▶ **TASK DETAILS**: Select from the data all lines with the word "Drops".

▶ **ENTRIES PROVIDED**:
##############################

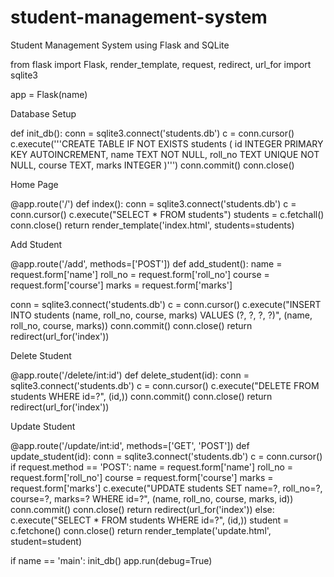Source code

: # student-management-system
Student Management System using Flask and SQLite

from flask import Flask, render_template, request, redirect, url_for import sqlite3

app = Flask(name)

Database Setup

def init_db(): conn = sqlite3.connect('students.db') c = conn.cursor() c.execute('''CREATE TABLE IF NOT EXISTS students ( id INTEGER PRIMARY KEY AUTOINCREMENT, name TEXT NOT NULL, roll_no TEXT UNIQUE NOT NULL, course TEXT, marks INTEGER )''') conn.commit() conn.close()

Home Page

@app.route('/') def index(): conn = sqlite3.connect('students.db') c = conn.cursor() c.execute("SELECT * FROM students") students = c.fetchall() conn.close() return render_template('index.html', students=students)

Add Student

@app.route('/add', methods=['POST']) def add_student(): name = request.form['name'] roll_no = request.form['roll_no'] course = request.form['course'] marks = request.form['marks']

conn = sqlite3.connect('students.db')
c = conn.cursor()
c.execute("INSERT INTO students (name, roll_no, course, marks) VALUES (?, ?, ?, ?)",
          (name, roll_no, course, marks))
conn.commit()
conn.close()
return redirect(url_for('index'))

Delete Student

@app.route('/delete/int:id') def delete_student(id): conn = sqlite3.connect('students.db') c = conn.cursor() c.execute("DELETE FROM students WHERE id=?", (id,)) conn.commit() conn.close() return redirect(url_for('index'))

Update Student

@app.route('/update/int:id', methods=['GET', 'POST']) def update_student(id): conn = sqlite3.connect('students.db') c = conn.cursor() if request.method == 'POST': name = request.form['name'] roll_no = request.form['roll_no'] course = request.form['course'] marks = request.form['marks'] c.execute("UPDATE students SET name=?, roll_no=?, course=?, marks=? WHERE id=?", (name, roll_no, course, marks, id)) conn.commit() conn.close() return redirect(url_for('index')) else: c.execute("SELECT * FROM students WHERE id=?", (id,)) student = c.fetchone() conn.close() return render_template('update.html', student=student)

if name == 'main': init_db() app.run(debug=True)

##############################

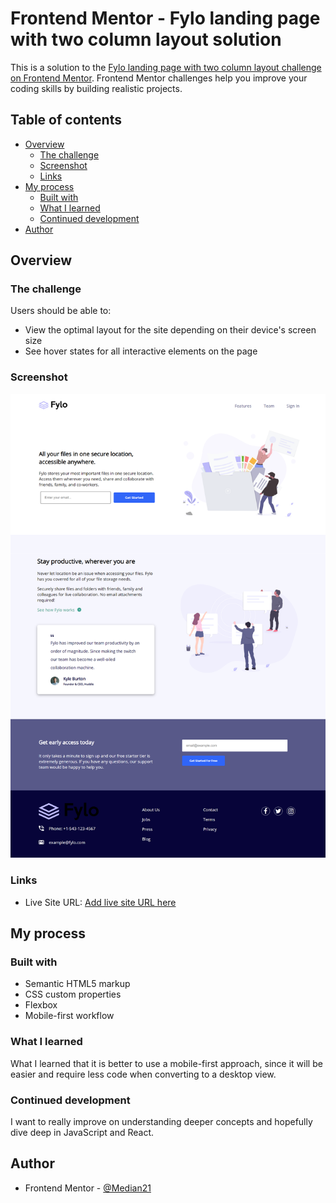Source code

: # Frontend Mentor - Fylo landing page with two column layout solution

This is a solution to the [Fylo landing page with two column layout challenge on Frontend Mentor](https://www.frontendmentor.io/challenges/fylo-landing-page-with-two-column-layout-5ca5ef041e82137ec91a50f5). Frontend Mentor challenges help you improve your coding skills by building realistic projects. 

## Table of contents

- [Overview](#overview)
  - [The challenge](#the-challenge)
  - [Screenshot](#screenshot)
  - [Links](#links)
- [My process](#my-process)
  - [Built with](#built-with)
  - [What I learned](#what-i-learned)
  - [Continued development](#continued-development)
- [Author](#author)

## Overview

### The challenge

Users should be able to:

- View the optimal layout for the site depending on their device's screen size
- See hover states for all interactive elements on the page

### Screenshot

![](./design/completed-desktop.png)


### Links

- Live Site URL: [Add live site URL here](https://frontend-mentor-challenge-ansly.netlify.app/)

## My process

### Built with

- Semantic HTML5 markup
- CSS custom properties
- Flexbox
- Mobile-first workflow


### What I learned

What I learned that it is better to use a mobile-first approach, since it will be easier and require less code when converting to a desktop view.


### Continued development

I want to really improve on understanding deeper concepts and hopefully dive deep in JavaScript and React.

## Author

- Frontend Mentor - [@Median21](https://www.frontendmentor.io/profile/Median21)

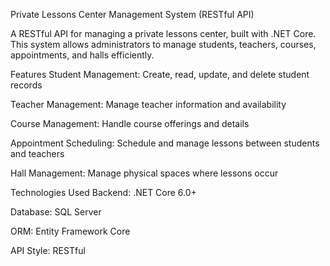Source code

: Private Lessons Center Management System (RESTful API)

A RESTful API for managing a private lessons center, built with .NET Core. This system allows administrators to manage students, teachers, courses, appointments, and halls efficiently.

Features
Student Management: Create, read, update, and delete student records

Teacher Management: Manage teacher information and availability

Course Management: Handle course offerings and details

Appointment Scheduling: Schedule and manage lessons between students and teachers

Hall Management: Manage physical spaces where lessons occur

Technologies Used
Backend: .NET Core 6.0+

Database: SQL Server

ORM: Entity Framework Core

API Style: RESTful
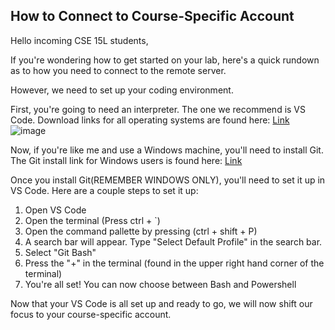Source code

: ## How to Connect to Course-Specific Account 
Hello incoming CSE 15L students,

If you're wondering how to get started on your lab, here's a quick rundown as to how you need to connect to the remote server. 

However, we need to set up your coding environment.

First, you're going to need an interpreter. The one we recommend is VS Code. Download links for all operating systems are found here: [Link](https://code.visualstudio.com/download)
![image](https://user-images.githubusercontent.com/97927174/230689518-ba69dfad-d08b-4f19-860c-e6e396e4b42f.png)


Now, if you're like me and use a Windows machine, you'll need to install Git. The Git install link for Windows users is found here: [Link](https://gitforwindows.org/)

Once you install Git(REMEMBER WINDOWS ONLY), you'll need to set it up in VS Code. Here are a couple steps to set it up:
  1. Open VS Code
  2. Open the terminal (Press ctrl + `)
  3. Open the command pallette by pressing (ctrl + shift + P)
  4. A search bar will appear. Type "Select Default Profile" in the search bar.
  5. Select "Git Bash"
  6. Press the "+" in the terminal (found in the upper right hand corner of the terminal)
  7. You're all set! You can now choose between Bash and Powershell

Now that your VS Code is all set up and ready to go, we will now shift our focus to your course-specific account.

##############################

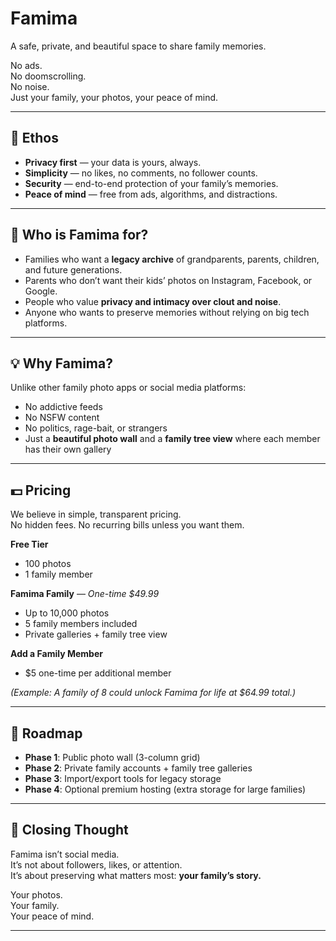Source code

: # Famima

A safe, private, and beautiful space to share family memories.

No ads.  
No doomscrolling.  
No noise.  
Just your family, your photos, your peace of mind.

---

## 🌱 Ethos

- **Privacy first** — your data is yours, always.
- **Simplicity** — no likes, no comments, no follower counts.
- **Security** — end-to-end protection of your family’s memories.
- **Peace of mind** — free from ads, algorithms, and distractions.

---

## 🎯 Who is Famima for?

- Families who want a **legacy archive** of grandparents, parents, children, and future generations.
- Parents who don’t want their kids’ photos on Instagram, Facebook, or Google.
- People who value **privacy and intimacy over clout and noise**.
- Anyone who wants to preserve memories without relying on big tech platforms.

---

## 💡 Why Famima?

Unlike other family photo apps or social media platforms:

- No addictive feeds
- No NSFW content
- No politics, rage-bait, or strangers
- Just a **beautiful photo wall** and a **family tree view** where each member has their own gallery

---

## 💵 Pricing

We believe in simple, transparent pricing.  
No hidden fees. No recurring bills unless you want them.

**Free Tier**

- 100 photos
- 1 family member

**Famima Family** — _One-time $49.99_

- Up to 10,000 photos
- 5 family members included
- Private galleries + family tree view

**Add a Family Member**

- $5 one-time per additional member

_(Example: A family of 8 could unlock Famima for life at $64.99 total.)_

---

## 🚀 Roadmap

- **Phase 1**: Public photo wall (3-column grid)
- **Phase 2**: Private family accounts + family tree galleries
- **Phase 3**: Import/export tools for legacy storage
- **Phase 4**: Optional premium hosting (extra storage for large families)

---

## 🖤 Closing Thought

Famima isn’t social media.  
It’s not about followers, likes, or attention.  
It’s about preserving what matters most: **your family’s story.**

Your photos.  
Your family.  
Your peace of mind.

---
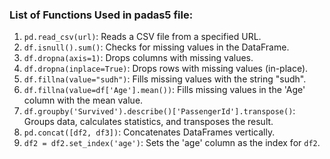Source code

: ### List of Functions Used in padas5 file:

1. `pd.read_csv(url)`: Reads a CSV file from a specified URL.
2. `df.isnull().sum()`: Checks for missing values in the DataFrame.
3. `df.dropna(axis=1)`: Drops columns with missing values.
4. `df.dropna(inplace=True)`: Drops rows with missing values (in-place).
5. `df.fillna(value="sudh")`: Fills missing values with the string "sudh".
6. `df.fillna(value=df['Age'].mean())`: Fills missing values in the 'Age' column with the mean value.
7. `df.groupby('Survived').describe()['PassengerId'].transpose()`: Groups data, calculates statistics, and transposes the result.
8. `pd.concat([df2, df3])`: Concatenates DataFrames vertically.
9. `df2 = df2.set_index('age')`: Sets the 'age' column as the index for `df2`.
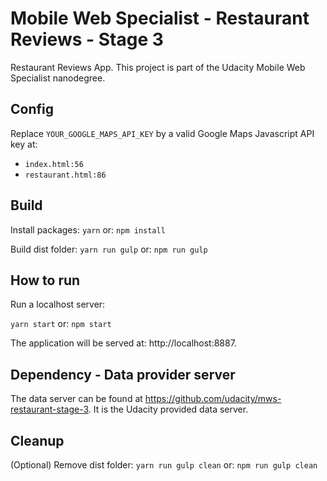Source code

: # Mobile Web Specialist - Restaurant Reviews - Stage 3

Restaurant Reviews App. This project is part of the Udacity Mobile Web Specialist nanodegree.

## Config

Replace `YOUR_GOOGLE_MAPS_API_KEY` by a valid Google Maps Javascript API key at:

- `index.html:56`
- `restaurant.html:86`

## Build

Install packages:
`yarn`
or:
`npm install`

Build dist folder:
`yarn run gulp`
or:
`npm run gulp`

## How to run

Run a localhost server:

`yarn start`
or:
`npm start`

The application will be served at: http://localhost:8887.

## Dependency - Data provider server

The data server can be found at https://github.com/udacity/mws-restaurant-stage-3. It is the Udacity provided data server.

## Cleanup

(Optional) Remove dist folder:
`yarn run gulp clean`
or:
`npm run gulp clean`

##############################

▶ **SOLUTION FOR THIS PROBLEM**:
3. `df.dropna(axis=1)`: Drops columns with missing values.
4. `df.dropna(inplace=True)`: Drops rows with missing values (in-place).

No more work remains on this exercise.